This piece was originally written for the Strathclyde Telegraph. Check out the full thing here.
The Midnight Sun was released just as days began to shorten, as leaves and evening frost started to crunch under shoes, and as a morning coffee became a way to warm up chilly hands instead of being just a coping mechanism. After its release, I walked around George Square listening to it through cosy padded headphones, watching Glaswegian faces that had become hidden under thick scarfs and exhales of cold air. It was a seasonal shift so perfect I was left beaming. Partly because of the cold, but mostly because of the vibes.
Duncan’s Mercury Prize nominated Architect had left me with a similar feeling in the summer of last year, its hazy textures and giddy rhythms reflecting Glasgow’s sunnier shades. I’m not normally one to notice seasonal transitions with such starkness, but C Duncan’s music has changed that. His home-studio produced songs truly feel larger than the solitary room they were constructed in. His classical training at Glasgow’s Royal Conservatoire is evident in the fluid, detailed layers of sound worked into these pieces, which move from dream-pop, to synth odyssey to withered folk with each new breath.
Where Architect was sprawling in mood – bounding from bubbly jazz on Garden and quirky folk on For – the Midnight Sun is more focused, capturing isolation and stillness in its glacial synths. Flashes of warmth peek through in Duncan’s hushed vocal, which is layered over itself with close, cooed harmonies. “See the other side/ the city is colder than before” he sings on early standout, the Other Side, his voice melting into twinkling keyboards as he ponders on how his life has changed over the past year.
The prominent indie folk influence is here – at points, C Duncan’s writing style recalls Grizzly Bear and Bon Iver with its sense of shared intimacy – but his rich textures feel more in line with the soundtrack from ‘Stranger Things’; these eerie, echoed keys manage to be chilling while warming the soul. The choral quality of the artist’s work hasn’t diminished either. The patient build of the title track allows time for the flowing vocals to sink into your skin.
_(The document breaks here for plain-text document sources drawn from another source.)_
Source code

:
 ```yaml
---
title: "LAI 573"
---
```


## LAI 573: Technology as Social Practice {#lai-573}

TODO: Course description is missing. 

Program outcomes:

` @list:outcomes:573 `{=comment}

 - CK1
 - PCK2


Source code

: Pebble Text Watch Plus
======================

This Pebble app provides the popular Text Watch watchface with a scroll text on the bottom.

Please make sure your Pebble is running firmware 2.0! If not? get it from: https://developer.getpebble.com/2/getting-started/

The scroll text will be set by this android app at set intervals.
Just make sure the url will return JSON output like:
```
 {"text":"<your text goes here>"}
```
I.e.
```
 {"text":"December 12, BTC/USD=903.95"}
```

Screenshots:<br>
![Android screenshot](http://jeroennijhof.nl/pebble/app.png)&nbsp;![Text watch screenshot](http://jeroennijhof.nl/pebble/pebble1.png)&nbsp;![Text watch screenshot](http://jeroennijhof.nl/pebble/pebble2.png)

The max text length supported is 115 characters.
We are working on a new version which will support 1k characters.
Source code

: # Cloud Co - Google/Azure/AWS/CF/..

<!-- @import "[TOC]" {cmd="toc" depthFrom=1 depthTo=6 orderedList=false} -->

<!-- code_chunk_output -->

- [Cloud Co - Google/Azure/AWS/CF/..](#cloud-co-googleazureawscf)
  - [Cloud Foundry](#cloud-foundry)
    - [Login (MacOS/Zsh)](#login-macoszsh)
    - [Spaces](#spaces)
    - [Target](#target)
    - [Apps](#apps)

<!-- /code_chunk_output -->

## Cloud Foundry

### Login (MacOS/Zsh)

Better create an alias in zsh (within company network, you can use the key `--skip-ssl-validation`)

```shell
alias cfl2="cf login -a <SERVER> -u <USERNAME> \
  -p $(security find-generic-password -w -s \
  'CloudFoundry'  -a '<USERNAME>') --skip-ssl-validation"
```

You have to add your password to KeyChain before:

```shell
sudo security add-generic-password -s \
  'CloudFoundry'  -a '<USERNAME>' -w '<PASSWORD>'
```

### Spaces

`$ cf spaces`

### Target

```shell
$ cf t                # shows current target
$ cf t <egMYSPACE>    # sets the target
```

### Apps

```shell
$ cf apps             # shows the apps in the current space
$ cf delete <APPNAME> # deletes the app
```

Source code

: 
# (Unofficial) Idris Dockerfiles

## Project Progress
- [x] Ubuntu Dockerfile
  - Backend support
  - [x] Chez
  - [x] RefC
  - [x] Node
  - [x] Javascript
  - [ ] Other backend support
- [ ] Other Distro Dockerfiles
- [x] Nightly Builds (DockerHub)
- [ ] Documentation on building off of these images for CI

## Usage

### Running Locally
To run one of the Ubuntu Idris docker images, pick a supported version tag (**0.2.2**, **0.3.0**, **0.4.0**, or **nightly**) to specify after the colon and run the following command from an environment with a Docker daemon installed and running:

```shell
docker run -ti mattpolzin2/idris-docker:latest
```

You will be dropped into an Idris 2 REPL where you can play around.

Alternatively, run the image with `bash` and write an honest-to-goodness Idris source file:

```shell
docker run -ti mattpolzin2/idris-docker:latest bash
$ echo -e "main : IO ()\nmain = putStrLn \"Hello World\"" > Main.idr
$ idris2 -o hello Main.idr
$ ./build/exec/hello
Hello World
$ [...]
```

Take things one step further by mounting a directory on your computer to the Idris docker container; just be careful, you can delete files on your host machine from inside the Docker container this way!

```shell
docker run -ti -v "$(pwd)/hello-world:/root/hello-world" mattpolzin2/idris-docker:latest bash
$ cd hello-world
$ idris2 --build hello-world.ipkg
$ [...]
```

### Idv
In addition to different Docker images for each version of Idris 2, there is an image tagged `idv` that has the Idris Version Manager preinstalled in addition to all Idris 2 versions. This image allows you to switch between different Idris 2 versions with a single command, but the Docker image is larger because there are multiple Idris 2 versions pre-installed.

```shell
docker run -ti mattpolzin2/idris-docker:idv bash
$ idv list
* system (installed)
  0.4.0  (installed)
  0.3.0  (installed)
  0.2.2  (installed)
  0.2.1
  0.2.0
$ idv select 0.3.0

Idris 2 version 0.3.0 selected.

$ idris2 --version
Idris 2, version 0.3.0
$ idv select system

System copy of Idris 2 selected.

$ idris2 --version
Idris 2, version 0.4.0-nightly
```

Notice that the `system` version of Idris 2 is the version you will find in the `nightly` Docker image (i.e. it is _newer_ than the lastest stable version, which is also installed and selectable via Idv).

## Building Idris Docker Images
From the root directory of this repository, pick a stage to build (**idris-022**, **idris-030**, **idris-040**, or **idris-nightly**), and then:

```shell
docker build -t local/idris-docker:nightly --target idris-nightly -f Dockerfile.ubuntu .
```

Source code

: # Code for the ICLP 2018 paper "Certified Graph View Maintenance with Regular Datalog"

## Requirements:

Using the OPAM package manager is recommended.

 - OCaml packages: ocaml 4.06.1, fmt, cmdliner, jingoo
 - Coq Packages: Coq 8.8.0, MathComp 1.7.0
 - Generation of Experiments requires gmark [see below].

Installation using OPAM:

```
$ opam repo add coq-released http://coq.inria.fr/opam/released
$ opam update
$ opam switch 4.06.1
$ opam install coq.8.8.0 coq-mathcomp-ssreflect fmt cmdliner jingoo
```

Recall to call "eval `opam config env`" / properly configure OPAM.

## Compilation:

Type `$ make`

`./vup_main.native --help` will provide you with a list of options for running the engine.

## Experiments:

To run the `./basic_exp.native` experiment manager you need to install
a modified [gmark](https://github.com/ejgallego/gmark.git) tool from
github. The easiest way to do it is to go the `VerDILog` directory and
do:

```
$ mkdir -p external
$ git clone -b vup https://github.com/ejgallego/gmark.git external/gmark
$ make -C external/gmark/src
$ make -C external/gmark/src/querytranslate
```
Its low-key delivery might make the album seem dull on paper, but the vibrant musicianship and muscular production keeps each moment engaging. Crisp drumming, bright piano flourishes and hissing analogue synths are present throughout, adding to the consistent mood and personal feel of these whispered pieces.
In a year of turbulent politics and the usual bought of early winter blues, Midnight Sun has brought sonic catharsis. I’ll can see myself returning to it every year when the sun begins to disappear from Glasgow’s skyline.